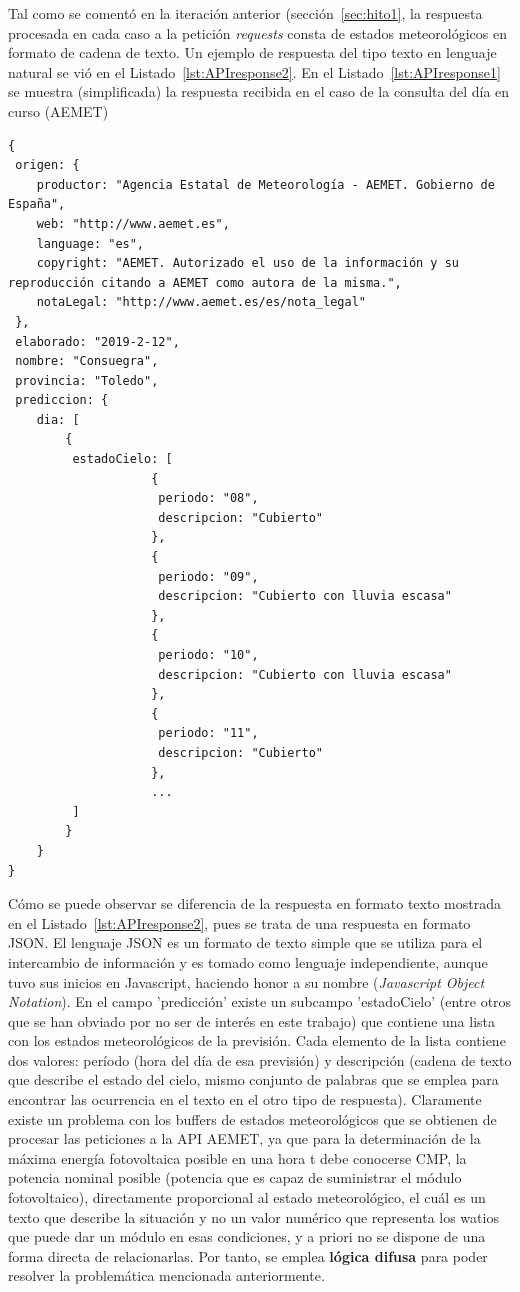 Tal como se comentó en la iteración anterior (sección~\ref{sec:hito1}, la respuesta procesada en cada caso a la petición \textit{requests} consta de estados meteorológicos en formato de cadena de texto. Un ejemplo de respuesta del tipo texto en lenguaje natural se vió en el Listado~\ref{lst:APIresponse2}. En el Listado~\ref{lst:APIresponse1} se muestra (simplificada) la respuesta recibida en el caso de la consulta del día en curso (\textcopyright AEMET)
\begin{lstlisting}[numbers=none,float=ht,caption={Ejemplo de respuesta de la API-AEMET para el día en curso},label={lst:APIresponse1}]
{
 origen: {
	productor: "Agencia Estatal de Meteorología - AEMET. Gobierno de España",
	web: "http://www.aemet.es",
	language: "es",
	copyright: "AEMET. Autorizado el uso de la información y su reproducción citando a AEMET como autora de la misma.",
	notaLegal: "http://www.aemet.es/es/nota_legal"
 },
 elaborado: "2019-2-12",
 nombre: "Consuegra",
 provincia: "Toledo",
 prediccion: {
 	dia: [
		{
		 estadoCielo: [
					{
					 periodo: "08",
					 descripcion: "Cubierto"
					},
					{
					 periodo: "09",
					 descripcion: "Cubierto con lluvia escasa"
					},
					{
					 periodo: "10",
					 descripcion: "Cubierto con lluvia escasa"
					},
					{
					 periodo: "11",
					 descripcion: "Cubierto"
					},
					...
		 ]
		}
	}
}
\end{lstlisting}
Cómo se puede observar se diferencia de la respuesta en formato texto mostrada en el Listado~\ref{lst:APIresponse2}, pues se trata de una respuesta en formato \gls{JSON}. El lenguaje \gls{JSON} es un formato de texto simple que se utiliza para el intercambio de información y es tomado como lenguaje independiente, aunque tuvo sus inicios en Javascript, haciendo honor a su nombre (\textit{Javascript Object Notation}). En el campo 'predicción' existe un subcampo 'estadoCielo' (entre otros que se han obviado por no ser de interés en este trabajo) que contiene una lista con los estados meteorológicos de la previsión. Cada elemento de la lista contiene dos valores: período (hora del día de esa previsión) y descripción (cadena de texto que describe el estado del cielo, mismo conjunto de palabras que se emplea para encontrar las ocurrencia en el texto en el otro tipo de respuesta). Claramente existe un problema con los buffers de estados meteorológicos que se obtienen de procesar las peticiones a la \gls{API} \gls{AEMET}, ya que para la determinación de la máxima energía fotovoltaica posible en una hora t debe conocerse \gls{CMP}, la potencia nominal posible (potencia que es capaz de suministrar el módulo fotovoltaico), directamente proporcional al estado meteorológico, el cuál es un texto que describe la situación y no un valor numérico que representa los watios que puede dar un módulo en esas condiciones, y a priori no se dispone de una forma directa de relacionarlas. Por tanto, se emplea \textbf{lógica difusa} para poder resolver la problemática mencionada anteriormente.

▶ YOUR INSTRUCTIONS
Output the listing exactly, without images.

▶ WORKED SOLUTION
 Tal como se comentó en la iteración anterior (sección~\ref{sec:hito1}, la respuesta procesada en cada caso a la petición \textit{requests} consta de estados meteorológicos en formato de cadena de texto. Un ejemplo de respuesta del tipo texto en lenguaje natural se vió en el Listado~\ref{lst:APIresponse2}. En el Listado~\ref{lst:APIresponse1} se muestra (simplificada) la respuesta recibida en el caso de la consulta del día en curso (\textcopyright AEMET)
\begin{lstlisting}[numbers=none,float=ht,caption={Ejemplo de respuesta de la API-AEMET para el día en curso},label={lst:APIresponse1}]
{
 origen: {
	productor: "Agencia Estatal de Meteorología - AEMET. Gobierno de España",
	web: "http://www.aemet.es",
	language: "es",
	copyright: "AEMET. Autorizado el uso de la información y su reproducción citando a AEMET como autora de la misma.",
	notaLegal: "http://www.aemet.es/es/nota_legal"
 },
 elaborado: "2019-2-12",
 nombre: "Consuegra",
 provincia: "Toledo",
 prediccion: {
 	dia: [
		{
		 estadoCielo: [
					{
					 periodo: "08",
					 descripcion: "Cubierto"
					},
					{
					 periodo: "09",
					 descripcion: "Cubierto con lluvia escasa"
					},
					{
					 periodo: "10",
					 descripcion: "Cubierto con lluvia escasa"
					},
					{
					 periodo: "11",
					 descripcion: "Cubierto"
					},
					...
		 ]
		}
	}
}
\end{lstlisting}
Cómo se puede observar se diferencia de la respuesta en formato texto mostrada en el Listado~\ref{lst:APIresponse2}, pues se trata de una respuesta en formato \gls{JSON}. El lenguaje \gls{JSON} es un formato de texto simple que se utiliza para el intercambio de información y es tomado como lenguaje independiente, aunque tuvo sus inicios en Javascript, haciendo honor a su nombre (\textit{Javascript Object Notation}). En el campo 'predicción' existe un subcampo 'estadoCielo' (entre otros que se han obviado por no ser de interés en este trabajo) que contiene una lista con los estados meteorológicos de la previsión. Cada elemento de la lista contiene dos valores: período (hora del día de esa previsión) y descripción (cadena de texto que describe el estado del cielo, mismo conjunto de palabras que se emplea para encontrar las ocurrencia en el texto en el otro tipo de respuesta). Claramente existe un problema con los buffers de estados meteorológicos que se obtienen de procesar las peticiones a la \gls{API} \gls{AEMET}, ya que para la determinación de la máxima energía fotovoltaica posible en una hora t debe conocerse \gls{CMP}, la potencia nominal posible (potencia que es capaz de suministrar el módulo fotovoltaico), directamente proporcional al estado meteorológico, el cuál es un texto que describe la situación y no un valor numérico que representa los watios que puede dar un módulo en esas condiciones, y a priori no se dispone de una forma directa de relacionarlas. Por tanto, se emplea \textbf{lógica difusa} para poder resolver la problemática mencionada anteriormente.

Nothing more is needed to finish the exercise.